Add page-agent training, build-time verification, and regression gating
Resolves the in-progress merge (extraction.ts, orchestrator.ts, sessions.ts)
by keeping the single-pass extraction architecture and re-scoping the
feedback / verification / regression feature onto it.
- agents/page.md (new): the single-pass page prompt is now a first-class,
loadable agent (inline default fallback), so it can be verified, trained,
and proposed as a contribution PR like the specialist agents.

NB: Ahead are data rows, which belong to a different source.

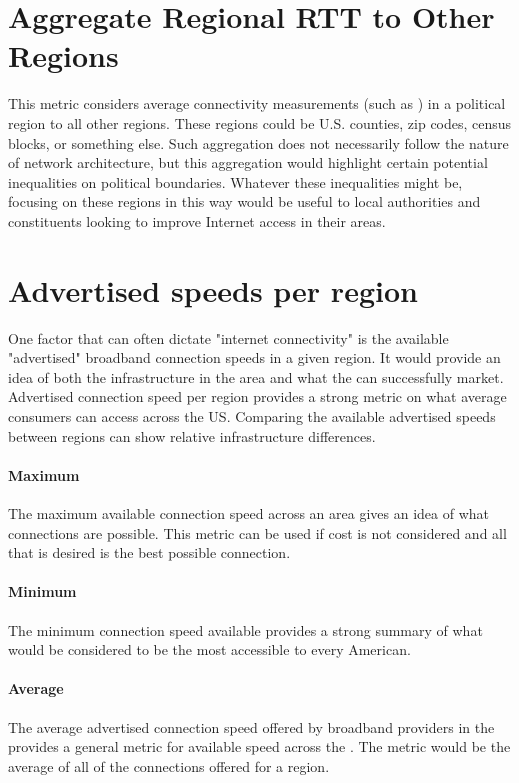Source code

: \section{Aggregate Regional RTT to Other Regions}

This metric considers average connectivity measurements (such as \rtt) in a political region to all other regions. These regions could be U.S. counties, zip codes, census blocks, or something else. Such aggregation does not necessarily follow the nature of network architecture, but this aggregation would highlight certain potential inequalities on political boundaries. Whatever these inequalities might be, focusing on these regions in this way would be useful to local authorities and constituents looking to improve Internet access in their areas.

\section{Advertised speeds per region}
One factor that can often dictate "internet connectivity" is the available "advertised" broadband connection speeds in a given region. It would provide an idea of both the infrastructure in the area and what the \isp can successfully market. Advertised connection speed per region provides a strong metric on what average consumers can access across the US. Comparing the available advertised speeds between regions can show relative infrastructure differences.

\paragraph{Maximum}
The maximum available connection speed across an area gives an idea of what connections are possible. This metric can be used if cost is not considered and all that is desired is the best possible connection.

\paragraph{Minimum}
The minimum connection speed available provides a strong summary of what would be considered to be the most accessible to every American.

\paragraph{Average}
The average advertised connection speed offered by broadband providers in the \us provides a general metric for available speed across the \us. The metric would be the average of all of the connections offered for a region.

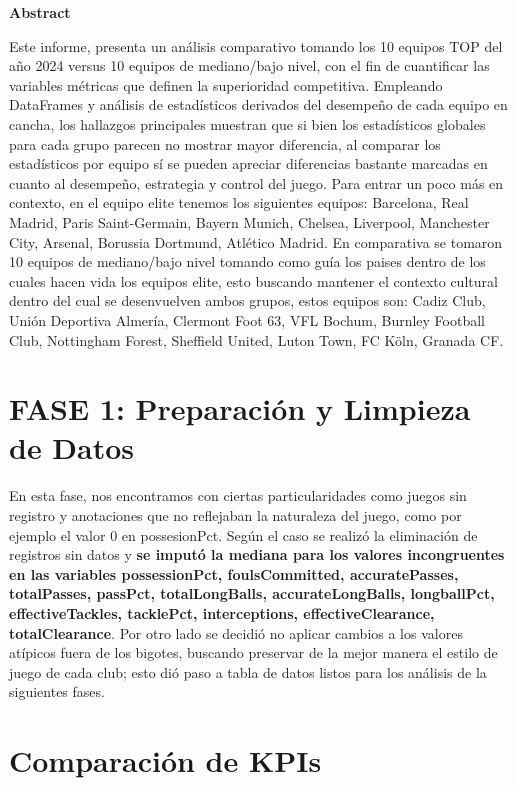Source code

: \documentclass[12pt,a4paper]{article}
\begin{document}
	\vspace*{1cm}
	\begin{center}
	{\Large\textbf{Abstract}}\\[0.3cm]
	\end{center} 
	Este informe, presenta un análisis comparativo tomando los 10 equipos TOP del año 2024 versus 10 equipos de mediano/bajo nivel, con el fin de cuantificar las variables métricas que definen la superioridad competitiva. Empleando DataFrames y análisis de estadísticos derivados del desempeño de cada equipo en cancha, los hallazgos principales muestran que si bien los estadísticos globales para cada grupo parecen no mostrar mayor diferencia, al comparar los estadísticos por equipo sí se pueden apreciar diferencias bastante marcadas en cuanto al desempeño, estrategia y control del juego. 
	Para entrar un poco más en contexto, en el equipo elite tenemos los siguientes equipos: Barcelona, Real Madrid, Paris Saint-Germain, Bayern Munich, Chelsea,
	Liverpool, Manchester City, Arsenal, Borussia Dortmund, Atlético Madrid.
	En comparativa se tomaron 10 equipos de mediano/bajo nivel tomando como guía los paises dentro de los cuales hacen vida los equipos elite, esto buscando mantener el contexto cultural dentro del cual se desenvuelven ambos grupos, estos equipos son: Cadiz Club, Unión Deportiva Almería, Clermont Foot 63, VFL Bochum, Burnley Football Club, Nottingham Forest, Sheffield United, Luton Town, FC Köln, Granada CF.
	\newpage
	\section{FASE 1: Preparación y Limpieza de Datos}
	En esta fase, nos encontramos con ciertas particularidades como juegos sin registro y anotaciones que no reflejaban la naturaleza del juego, como por ejemplo el valor 0 en possesionPct.  Según el caso se realizó la eliminación de registros sin datos y \textbf{se imputó la mediana para los valores incongruentes en las variables possessionPct, foulsCommitted, accuratePasses, totalPasses, passPct, totalLongBalls, accurateLongBalls, longballPct, effectiveTackles, tacklePct, interceptions, effectiveClearance, totalClearance}. Por otro lado se decidió no aplicar cambios a los valores atípicos fuera de los bigotes, buscando preservar de la mejor manera el estilo de juego de cada club; esto dió paso a tabla de datos listos para los análisis de la siguientes fases.
	\\[0.3cm]
		\section{Comparación de KPIs}
		
\end{document}
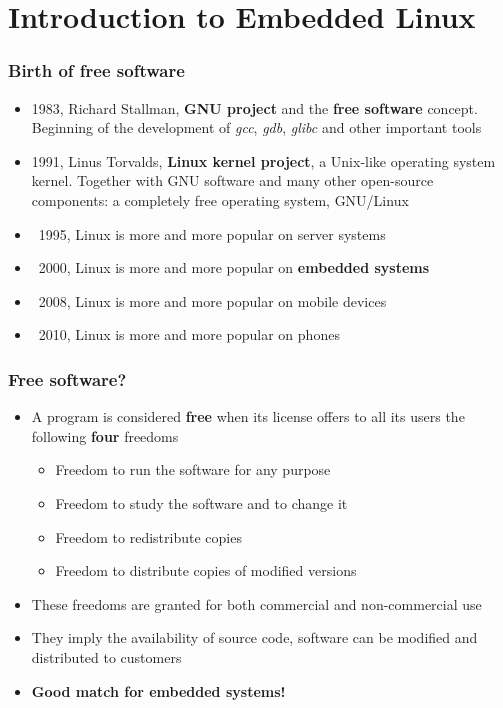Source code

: \section{Introduction to Embedded Linux}

\begin{frame}
  \frametitle{Birth of free software}
  \begin{itemize}
  \item 1983, Richard Stallman, {\bf GNU project} and the {\bf free
      software} concept.  Beginning of the development of {\em gcc},
    {\em gdb}, {\em glibc} and other important tools
  \item 1991, Linus Torvalds, {\bf Linux kernel project}, a Unix-like
    operating system kernel. Together with GNU software and many other
    open-source components: a completely free operating system,
    GNU/Linux
  \item ~1995, Linux is more and more popular on server systems
  \item ~2000, Linux is more and more popular on {\bf embedded
      systems}
  \item ~2008, Linux is more and more popular on mobile devices
  \item ~2010, Linux is more and more popular on phones
  \end{itemize}
\end{frame}

\begin{frame}
  \frametitle{Free software?}
  \begin{itemize}
  \item A program is considered {\bf free} when its license offers to
    all its users the following {\bf four} freedoms
    \begin{itemize}
    \item Freedom to run the software for any purpose
    \item Freedom to study the software and to change it
    \item Freedom to redistribute copies
    \item Freedom to distribute copies of modified versions
    \end{itemize}
  \item These freedoms are granted for both commercial and
    non-commercial use
  \item They imply the availability of source code, software can be
    modified and distributed to customers
  \item {\bf Good match for embedded systems!}
  \end{itemize}
\end{frame}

- Build-time source-fidelity verification: extraction verifies each page's
HTML against its source image via the Feedback Agent and self-corrects once
on failure. Non-blocking — a run never fails if the Feedback Agent is
unavailable or unsure.
- Iterative feedback: a feedback re-run refines the prior reviewed body
through the Reader/Editor loop (with feedback injected) instead of
regenerating from the source images, converging across rounds.
- Feedback-driven training: corrections from a feedback run become a proposed
page.md improvement — an update PR for the library agent (gated by its
regression fixtures) or in-place training for a session-built agent.
- Regression gating: accepted output is captured as per-agent fixtures
(triggering image + accepted HTML) on close; any later agent update is
re-run against those fixtures and blocked if it regresses.
Files: agents/page.md, agents/feedback.md, src/pipeline/{extraction,feedback,
orchestrator,regression}.ts, src/store/paths.ts, src/routes/sessions.ts.
All four conflicted files pass `node --experimental-strip-types --check`;
no conflict markers remain.